Final Project Idea & First Prototype

For my final project with Arduino, I wanted to explore the idea of technology as magic. This isn’t a new idea, and Virilio talks about it in Vision Machine when he discusses travellers in the past impressing others with technological marvels that were seen as magic. Recently I have been looking at a lot of the hard parts of technology, privacy, data-tracking, data-mining, digital identities, artificiality etc. etc. etc. So for this project I wanted to return to the roots of why I love technology so much, its ability to help you create amazing, wonderful, magical things!

The Idea

For my final I wanted to recreate something mythical/magical from popular culture using Arduino. I was first inspired to do this after watching this AMAZING video of Thor’s hammer using Arduino, electromagnets, and a fingerprint sensor. (check it out!!!)


I also found an AMAZING treasure chest that someone built for their kids!

I wanted to do something similar to this, but because I’m more of a video game nerd than a comics nerd, I decided that I wanted to replicate either (first level goal) a treasure chest from Zelda or (second level goal) the sword of time/Excalibur. Basically, I want to control an electromagnet one way or another to keep a lock closed, either a latch lock or something that would hold a sword.

At first, I thought I would build my own electromagnet, and then I got a little nervous I was going to electrocute myself.
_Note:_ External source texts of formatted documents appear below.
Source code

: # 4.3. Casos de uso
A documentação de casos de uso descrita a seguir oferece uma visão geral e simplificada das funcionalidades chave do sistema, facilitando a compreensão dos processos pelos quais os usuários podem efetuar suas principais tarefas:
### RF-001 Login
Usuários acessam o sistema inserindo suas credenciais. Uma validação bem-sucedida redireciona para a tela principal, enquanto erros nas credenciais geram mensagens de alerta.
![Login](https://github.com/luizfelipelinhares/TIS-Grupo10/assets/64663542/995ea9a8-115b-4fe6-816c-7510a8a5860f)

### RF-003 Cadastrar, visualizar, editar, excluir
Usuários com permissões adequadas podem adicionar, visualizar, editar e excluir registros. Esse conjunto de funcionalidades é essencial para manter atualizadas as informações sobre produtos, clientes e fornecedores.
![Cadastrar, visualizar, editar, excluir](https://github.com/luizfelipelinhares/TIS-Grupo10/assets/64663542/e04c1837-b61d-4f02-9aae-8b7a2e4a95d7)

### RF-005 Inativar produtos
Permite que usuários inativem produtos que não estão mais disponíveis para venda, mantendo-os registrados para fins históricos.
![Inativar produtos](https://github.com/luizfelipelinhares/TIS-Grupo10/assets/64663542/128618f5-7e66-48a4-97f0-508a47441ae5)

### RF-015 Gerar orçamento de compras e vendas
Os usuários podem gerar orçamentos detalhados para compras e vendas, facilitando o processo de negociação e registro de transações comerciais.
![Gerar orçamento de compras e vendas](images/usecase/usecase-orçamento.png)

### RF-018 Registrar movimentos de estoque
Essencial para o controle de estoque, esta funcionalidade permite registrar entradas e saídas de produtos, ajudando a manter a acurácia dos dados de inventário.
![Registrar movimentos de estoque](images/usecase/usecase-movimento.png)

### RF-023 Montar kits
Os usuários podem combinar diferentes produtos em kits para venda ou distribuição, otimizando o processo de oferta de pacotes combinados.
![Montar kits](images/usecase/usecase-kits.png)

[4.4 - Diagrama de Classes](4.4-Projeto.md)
However when looking up how to make one, I saw a video of people hacking into an electromagnetic lock they bought from the store, controlling it using commands from their computer (also a wireless Xigby model).
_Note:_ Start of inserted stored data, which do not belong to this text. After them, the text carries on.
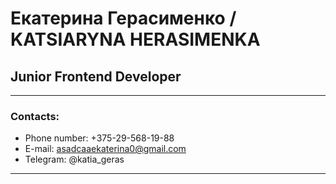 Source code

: # Екатерина Герасименко / KATSIARYNA HERASIMENKA
## Junior Frontend Developer

---

### Contacts:

* Phone number: +375-29-568-19-88
* E-mail: asadcaaekaterina0@gmail.com
* Telegram: @katia_geras

---

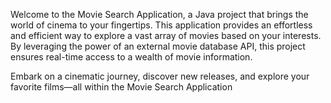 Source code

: Welcome to the Movie Search Application, a Java project that brings the world of cinema to your fingertips. This application provides an effortless and efficient way to explore a vast array of movies based on your interests. By leveraging the power of an external movie database API, this project ensures real-time access to a wealth of movie information.

Embark on a cinematic journey, discover new releases, and explore your favorite films—all within the Movie Search Application
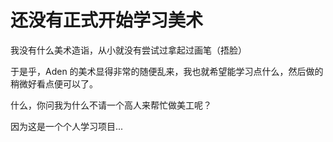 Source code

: # 还没有正式开始学习美术

我没有什么美术造诣，从小就没有尝试过拿起过画笔（捂脸）

于是乎，Aden 的美术显得非常的随便乱来，我也就希望能学习点什么，然后做的稍微好看点便可以了。

什么，你问我为什么不请一个高人来帮忙做美工呢？

因为这是一个个人学习项目...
From this video I was inspired to order my own electromagnetic locks off of eBay, both the kind they had in this video (which intimidated me a little) and a smaller one similar to one I saw featured on Adafruit – which provides some tips for use.

However, the big problem I had with these locks was how to power them. I’m not really an expert on Arduino, and I knew that they needed at least 12v to run, while my board only provides 5v max. So I knew I had to run them from an external power supply, but somehow not fry my board. Great….

Luckily I came across a great Instructables on Powering a Solenoid (that is what these locks are) that really taught me about how the current works and what needs to go where so as to make sure you are controlling the current – it turns out that it converts it to heat, ouch burns from the transistor!!!

I had already ordered a switching power supply from Adafruit as per their example but turns out I just need 2 9v batteries wired in a series, which I also learned how to do on Instructables…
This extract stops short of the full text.